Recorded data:
= = = = =
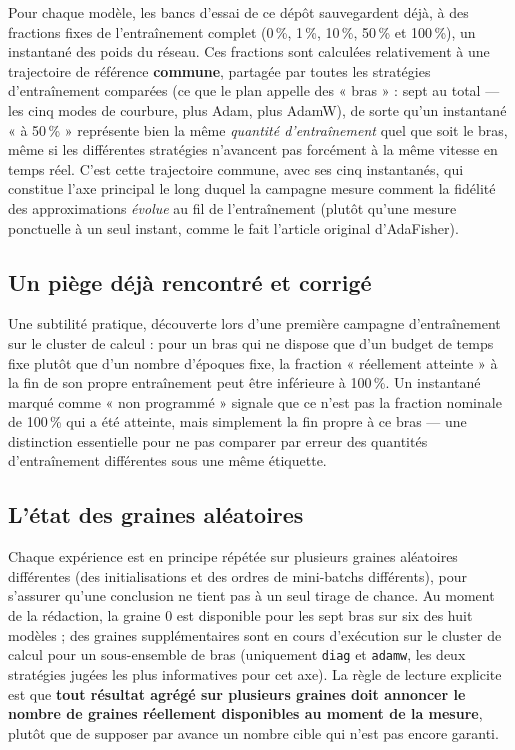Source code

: \documentclass[11pt,a4paper]{article}
\begin{document}
Pour chaque modèle, les bancs d'essai de ce dépôt sauvegardent déjà, à des fractions fixes de
l'entraînement complet (0\,\%, 1\,\%, 10\,\%, 50\,\% et 100\,\%), un instantané des poids du réseau.
Ces fractions sont calculées relativement à une trajectoire de référence \textbf{commune}, partagée
par toutes les stratégies d'entraînement comparées (ce que le plan appelle des « bras » : sept au
total — les cinq modes de courbure, plus Adam, plus AdamW), de sorte qu'un instantané « à 50\,\% »
représente bien la même \emph{quantité d'entraînement} quel que soit le bras, même si les
différentes stratégies n'avancent pas forcément à la même vitesse en temps réel. C'est cette
trajectoire commune, avec ses cinq instantanés, qui constitue l'axe principal le long duquel la
campagne mesure comment la fidélité des approximations \emph{évolue} au fil de l'entraînement
(plutôt qu'une mesure ponctuelle à un seul instant, comme le fait l'article original d'AdaFisher).

\subsection{Un piège déjà rencontré et corrigé}

Une subtilité pratique, découverte lors d'une première campagne d'entraînement sur le cluster de
calcul : pour un bras qui ne dispose que d'un budget de temps fixe plutôt que d'un nombre d'époques
fixe, la fraction « réellement atteinte » à la fin de son propre entraînement peut être inférieure à
100\,\%. Un instantané marqué comme « non programmé » signale que ce n'est pas la fraction nominale
de 100\,\% qui a été atteinte, mais simplement la fin propre à ce bras — une distinction essentielle
pour ne pas comparer par erreur des quantités d'entraînement différentes sous une même étiquette.

\subsection{L'état des graines aléatoires}

Chaque expérience est en principe répétée sur plusieurs graines aléatoires différentes (des
initialisations et des ordres de mini-batchs différents), pour s'assurer qu'une conclusion ne tient
pas à un seul tirage de chance. Au moment de la rédaction, la graine 0 est disponible pour les sept
bras sur six des huit modèles ; des graines supplémentaires sont en cours d'exécution sur le
cluster de calcul pour un sous-ensemble de bras (uniquement \texttt{diag} et \texttt{adamw}, les
deux stratégies jugées les plus informatives pour cet axe). La règle de lecture explicite est que
\textbf{tout résultat agrégé sur plusieurs graines doit annoncer le nombre de graines réellement
disponibles au moment de la mesure}, plutôt que de supposer par avance un nombre cible qui n'est pas
encore garanti.
\end{document}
= = = = =
Task to complete
Above are the lines; repeat exactly the ones from the line containing "l'entraînement complet (0\,\%, 1\,\%, 10\,\%, 50\,\%" down to the line containing "de graines réellement", both inclusive.

Response to the task
l'entraînement complet (0\,\%, 1\,\%, 10\,\%, 50\,\% et 100\,\%), un instantané des poids du réseau.
Ces fractions sont calculées relativement à une trajectoire de référence \textbf{commune}, partagée
par toutes les stratégies d'entraînement comparées (ce que le plan appelle des « bras » : sept au
total — les cinq modes de courbure, plus Adam, plus AdamW), de sorte qu'un instantané « à 50\,\% »
représente bien la même \emph{quantité d'entraînement} quel que soit le bras, même si les
différentes stratégies n'avancent pas forcément à la même vitesse en temps réel. C'est cette
trajectoire commune, avec ses cinq instantanés, qui constitue l'axe principal le long duquel la
campagne mesure comment la fidélité des approximations \emph{évolue} au fil de l'entraînement
(plutôt qu'une mesure ponctuelle à un seul instant, comme le fait l'article original d'AdaFisher).

\subsection{Un piège déjà rencontré et corrigé}

Une subtilité pratique, découverte lors d'une première campagne d'entraînement sur le cluster de
calcul : pour un bras qui ne dispose que d'un budget de temps fixe plutôt que d'un nombre d'époques
fixe, la fraction « réellement atteinte » à la fin de son propre entraînement peut être inférieure à
100\,\%. Un instantané marqué comme « non programmé » signale que ce n'est pas la fraction nominale
de 100\,\% qui a été atteinte, mais simplement la fin propre à ce bras — une distinction essentielle
pour ne pas comparer par erreur des quantités d'entraînement différentes sous une même étiquette.

\subsection{L'état des graines aléatoires}

Chaque expérience est en principe répétée sur plusieurs graines aléatoires différentes (des
initialisations et des ordres de mini-batchs différents), pour s'assurer qu'une conclusion ne tient
pas à un seul tirage de chance. Au moment de la rédaction, la graine 0 est disponible pour les sept
bras sur six des huit modèles ; des graines supplémentaires sont en cours d'exécution sur le
cluster de calcul pour un sous-ensemble de bras (uniquement \texttt{diag} et \texttt{adamw}, les
deux stratégies jugées les plus informatives pour cet axe). La règle de lecture explicite est que
\textbf{tout résultat agrégé sur plusieurs graines doit annoncer le nombre de graines réellement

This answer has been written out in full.